Demirde gözlerini dikmiş telefona bakıyordu. Aramayı reddedip telefonu kapattım. Yemeye bişeyler yapmak için ayağa kalktığımdaysa belime sarılan ellerle Demirin kucağına düşmem bir oldu.

Onun için aramayı reddettiğimi düşünüyor olamaz değil mi?

*****

Belime öyle sıkı sarılmıştı ki, kollarından kurtulmam mümkün olmamıştı. Debelenmelerim boşa giderken bir müddet sonra debelenmeyi bırakıp öylece durmuştum.
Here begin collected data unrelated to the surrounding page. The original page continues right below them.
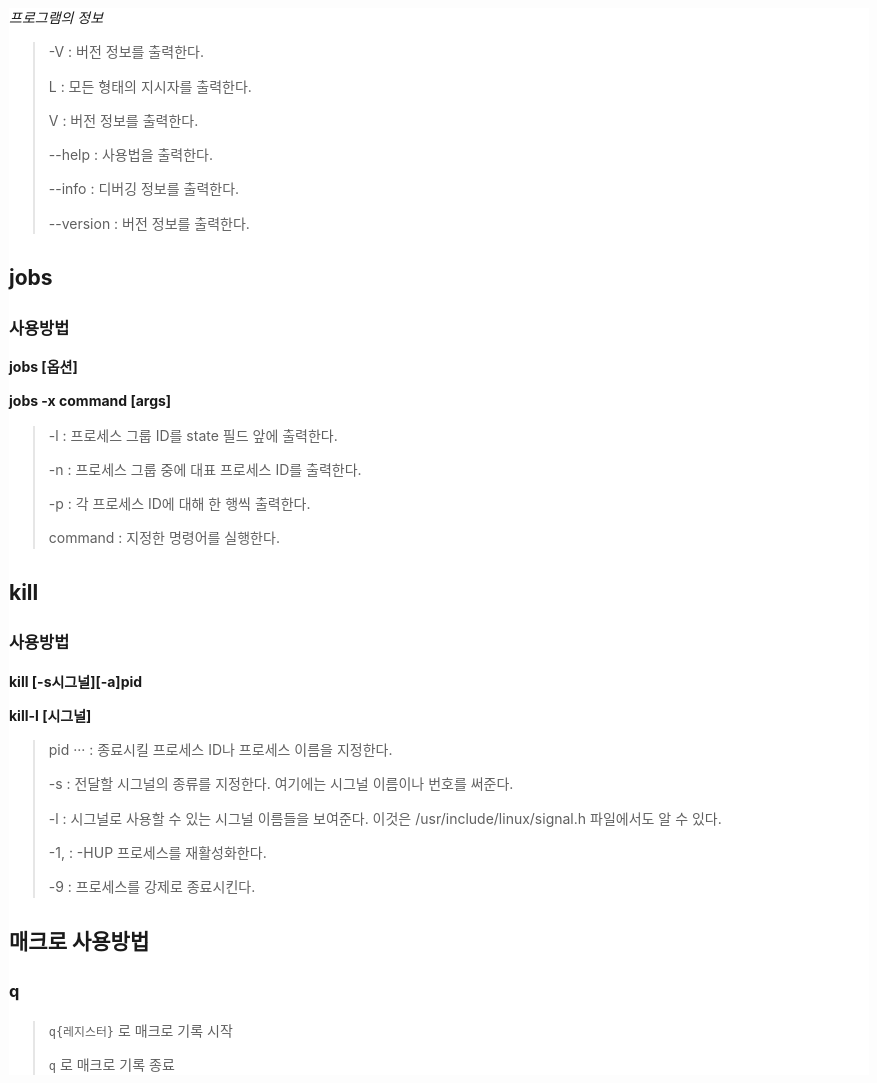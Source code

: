 *프로그램의 정보*
> -V : 버전 정보를 출력한다.
> 
> L : 모든 형태의 지시자를 출력한다.
> 
> V : 버전 정보를 출력한다.
> 
> --help : 사용법을 출력한다.
> 
> --info : 디버깅 정보를 출력한다.
> 
> --version : 버전 정보를 출력한다.

## jobs
### 사용방법

**jobs [옵션]**

**jobs -x command [args]**
> -l : 프로세스 그룹 ID를 state 필드 앞에 출력한다.
> 
> -n : 프로세스 그룹 중에 대표 프로세스 ID를 출력한다.
> 
> -p : 각 프로세스 ID에 대해 한 행씩 출력한다.
> 
> command : 지정한 명령어를 실행한다.

## kill
### 사용방법

**kill [-s시그널][-a]pid**

**kill-l [시그널]**

> pid ··· : 종료시킬 프로세스 ID나 프로세스 이름을 지정한다.
> 
> -s : 전달할 시그널의 종류를 지정한다. 여기에는 시그널 이름이나 번호를 써준다.
> 
> -l : 시그널로 사용할 수 있는 시그널 이름들을 보여준다. 이것은 /usr/include/linux/signal.h 파일에서도 알 수 있다.
> 
> -1, : -HUP 프로세스를 재활성화한다.
> 
> -9 : 프로세스를 강제로 종료시킨다.

## 매크로 사용방법

### q

> `q{레지스터}` 로 매크로 기록 시작
> 
> `q` 로 매크로 기록 종료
Demir ise mümkünmüş gibi beni daha sıkı sarmalamıştı. İkimizde sessizce duruyorduk. Ne olmuştu birden acaba? diye düşünüyordum.

Onunla birlikte olduğum için Özgürden uzak durduğumu düşünme ihtimali beni çok geriyordu. Umarım bçyle boş bir şey düşünmüyordur. Derken kulağımın arkasında bir nefes hissettim.
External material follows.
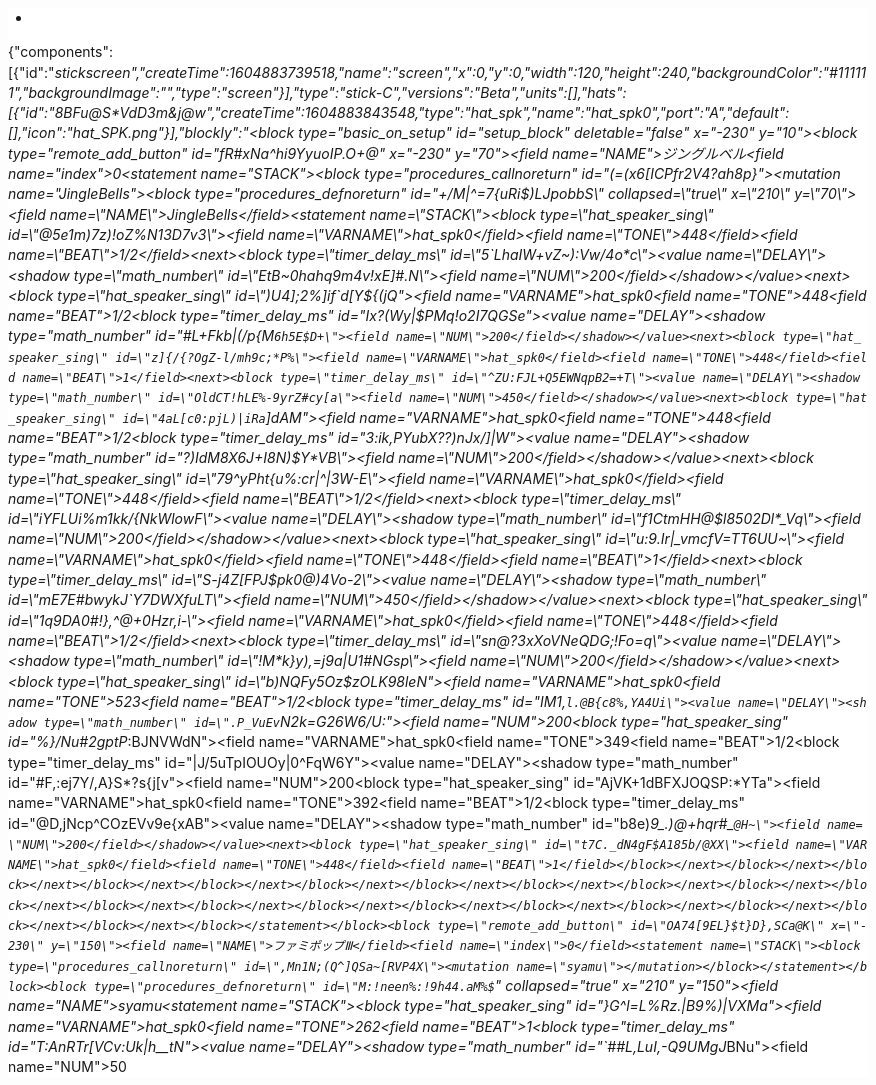 *
{"components":[{"id":"_stickscreen","createTime":1604883739518,"name":"screen","x":0,"y":0,"width":120,"height":240,"backgroundColor":"#111111","backgroundImage":"","type":"screen"}],"type":"stick-C","versions":"Beta","units":[],"hats":[{"id":"8BFu@S*VdD3m&j@w","createTime":1604883843548,"type":"hat_spk","name":"hat_spk0","port":"A","default":[],"icon":"hat_SPK.png"}],"blockly":"<block type=\"basic_on_setup\" id=\"setup_block\" deletable=\"false\" x=\"-230\" y=\"10\"></block><block type=\"remote_add_button\" id=\"fR#xNa^hi9YyuoIP.O+@\" x=\"-230\" y=\"70\"><field name=\"NAME\">ジングルベル</field><field name=\"index\">0</field><statement name=\"STACK\"><block type=\"procedures_callnoreturn\" id=\"(=(x6[ICPfr2V4?ah8p}\"><mutation name=\"JingleBells\"></mutation></block></statement></block><block type=\"procedures_defnoreturn\" id=\"+/M|^=7{uRi$)LJpobbS\" collapsed=\"true\" x=\"210\" y=\"70\"><field name=\"NAME\">JingleBells</field><statement name=\"STACK\"><block type=\"hat_speaker_sing\" id=\"@5e1m)7z)!oZ%N13D7v3\"><field name=\"VARNAME\">hat_spk0</field><field name=\"TONE\">448</field><field name=\"BEAT\">1/2</field><next><block type=\"timer_delay_ms\" id=\"5`LhaIW+vZ~):Vw/4o*c\"><value name=\"DELAY\"><shadow type=\"math_number\" id=\"EtB~0hahq9m4v!xE]#.N\"><field name=\"NUM\">200</field></shadow></value><next><block type=\"hat_speaker_sing\" id=\")U4];2%]if`d[Y${(*jQ\"><field name=\"VARNAME\">hat_spk0</field><field name=\"TONE\">448</field><field name=\"BEAT\">1/2</field><next><block type=\"timer_delay_ms\" id=\"Ix?(Wy|$PMq!o2I7QGSe\"><value name=\"DELAY\"><shadow type=\"math_number\" id=\"#L+Fkb|(/p{M`6h5E$D+\"><field name=\"NUM\">200</field></shadow></value><next><block type=\"hat_speaker_sing\" id=\"z]{/{?OgZ-l/mh9c;*P%\"><field name=\"VARNAME\">hat_spk0</field><field name=\"TONE\">448</field><field name=\"BEAT\">1</field><next><block type=\"timer_delay_ms\" id=\"^ZU:FJL+Q5EWNqpB2=+T\"><value name=\"DELAY\"><shadow type=\"math_number\" id=\"OldCT!hLE%-9yrZ#cy[a\"><field name=\"NUM\">450</field></shadow></value><next><block type=\"hat_speaker_sing\" id=\"4aL[c0:pjL)|iRa`]dAM\"><field name=\"VARNAME\">hat_spk0</field><field name=\"TONE\">448</field><field name=\"BEAT\">1/2</field><next><block type=\"timer_delay_ms\" id=\"3:ik,PYubX??)nJx/]|W\"><value name=\"DELAY\"><shadow type=\"math_number\" id=\"?)*IdM8X6J+I8N)$Y*VB\"><field name=\"NUM\">200</field></shadow></value><next><block type=\"hat_speaker_sing\" id=\"79^yPht{u%:cr|^|3W-E\"><field name=\"VARNAME\">hat_spk0</field><field name=\"TONE\">448</field><field name=\"BEAT\">1/2</field><next><block type=\"timer_delay_ms\" id=\"iYFLUi%m1kk/{NkWlowF\"><value name=\"DELAY\"><shadow type=\"math_number\" id=\"f1CtmHH@$l8502Dl*_Vq\"><field name=\"NUM\">200</field></shadow></value><next><block type=\"hat_speaker_sing\" id=\"u:9.Ir|_vmcfV=TT6UU~\"><field name=\"VARNAME\">hat_spk0</field><field name=\"TONE\">448</field><field name=\"BEAT\">1</field><next><block type=\"timer_delay_ms\" id=\"S-j4Z[FPJ$pk0@)4Vo-2\"><value name=\"DELAY\"><shadow type=\"math_number\" id=\"mE7E#bwykJ`Y7DWXfuLT\"><field name=\"NUM\">450</field></shadow></value><next><block type=\"hat_speaker_sing\" id=\"1q9DA0#!},^@+0Hzr,i-\"><field name=\"VARNAME\">hat_spk0</field><field name=\"TONE\">448</field><field name=\"BEAT\">1/2</field><next><block type=\"timer_delay_ms\" id=\"sn@?3xXoVNeQDG;!Fo=q\"><value name=\"DELAY\"><shadow type=\"math_number\" id=\"!M*k}y),=j9a|U1#NGsp\"><field name=\"NUM\">200</field></shadow></value><next><block type=\"hat_speaker_sing\" id=\"b)NQFy5Oz$z*OLK98leN\"><field name=\"VARNAME\">hat_spk0</field><field name=\"TONE\">523</field><field name=\"BEAT\">1/2</field><next><block type=\"timer_delay_ms\" id=\"IM1,*`l.@B{c8%,YA4Ui\"><value name=\"DELAY\"><shadow type=\"math_number\" id=\".P_VuEv`N2k=G26W6/U:\"><field name=\"NUM\">200</field></shadow></value><next><block type=\"hat_speaker_sing\" id=\"%}/Nu#2gptP_:BJNVWdN\"><field name=\"VARNAME\">hat_spk0</field><field name=\"TONE\">349</field><field name=\"BEAT\">1/2</field><next><block type=\"timer_delay_ms\" id=\"|J/5uTpIOUOy|0^FqW6Y\"><value name=\"DELAY\"><shadow type=\"math_number\" id=\"#F,:ej7Y/,A}S*?s{j[v\"><field name=\"NUM\">200</field></shadow></value><next><block type=\"hat_speaker_sing\" id=\"AjVK+1dBFXJOQSP:*YTa\"><field name=\"VARNAME\">hat_spk0</field><field name=\"TONE\">392</field><field name=\"BEAT\">1/2</field><next><block type=\"timer_delay_ms\" id=\"@D,jNcp^COzEVv9e{xAB\"><value name=\"DELAY\"><shadow type=\"math_number\" id=\"b8e)*9_.)@+hqr#_`@H~\"><field name=\"NUM\">200</field></shadow></value><next><block type=\"hat_speaker_sing\" id=\"t7C._dN4gF$A185b/@XX\"><field name=\"VARNAME\">hat_spk0</field><field name=\"TONE\">448</field><field name=\"BEAT\">1</field></block></next></block></next></block></next></block></next></block></next></block></next></block></next></block></next></block></next></block></next></block></next></block></next></block></next></block></next></block></next></block></next></block></next></block></next></block></next></block></next></block></statement></block><block type=\"remote_add_button\" id=\"OA74[9EL}$t}D},SCa@K\" x=\"-230\" y=\"150\"><field name=\"NAME\">ファミポップⅢ</field><field name=\"index\">0</field><statement name=\"STACK\"><block type=\"procedures_callnoreturn\" id=\",Mn1N;(Q^]QSa~[RVP4X\"><mutation name=\"syamu\"></mutation></block></statement></block><block type=\"procedures_defnoreturn\" id=\"M:!neen%:!9h44.aM%$`\" collapsed=\"true\" x=\"210\" y=\"150\"><field name=\"NAME\">syamu</field><statement name=\"STACK\"><block type=\"hat_speaker_sing\" id=\"}G^l=L%Rz.|B9%)|VXMa\"><field name=\"VARNAME\">hat_spk0</field><field name=\"TONE\">262</field><field name=\"BEAT\">1</field><next><block type=\"timer_delay_ms\" id=\"T:AnRTr[VCv:Uk|h__tN\"><value name=\"DELAY\"><shadow type=\"math_number\" id=\"`##L,LuI,-Q9UMgJ*BNu\"><field name=\"NUM\">50</field></shadow></value><next>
"Aranızda ne yaşandı bilmiyorum. Ama ona aşıksan onu affet" dediğinde kucağında kasıldım. Ellerini biraz gevşetti.

Ben içimden telefonu kapatmasını kendine bağlamaz diye düşünürken, o en beklemediğim şeyi söylemişti. Onu affet! ne kadar basit bir cümle. Aşıksan onu affet! bu ise tam bir ironiydi.

Ona aşık mıydım? Hayır. Bu farklı birşeydi. Güven vardı aramızda koşulsuzca. Bilmediğim bir ülkeye ona güvenip gitmiştim ben. Giderken yollarda eşsiz güzellikler görmüş gözlerim kamaşmıştı. Ama o ülkeye vardığımda ülke kaosun içindeki gibiydi. Ben bu ilişkide Parisi görmeyi beklerken Filistinde savaşın içindeydim <Benzetmeye öl >.< >

"Yarın yeni bir eve taşınacaksındır da heyecandan gece uyuyamayıp binbir hayaller kurarsın. Burası öyle, şurası şöyle diye uzayıp gider hayallerin. O evi kafanda bir kalıba koymuşsundur. Ama o evi gördüğünde hayallerinin bile yanından geçmeyen bir ev çıkar karşına. Bizimkide öyleydi. Yalnızdık, birbirimize sarıldık ve sonuç yıkık bir bina; yanıldık.. "  Elleri bir kere daha sıkılaşarak sardı. Umarım anlatmak istediğimi anlamıştır diyerek iç geçirdim.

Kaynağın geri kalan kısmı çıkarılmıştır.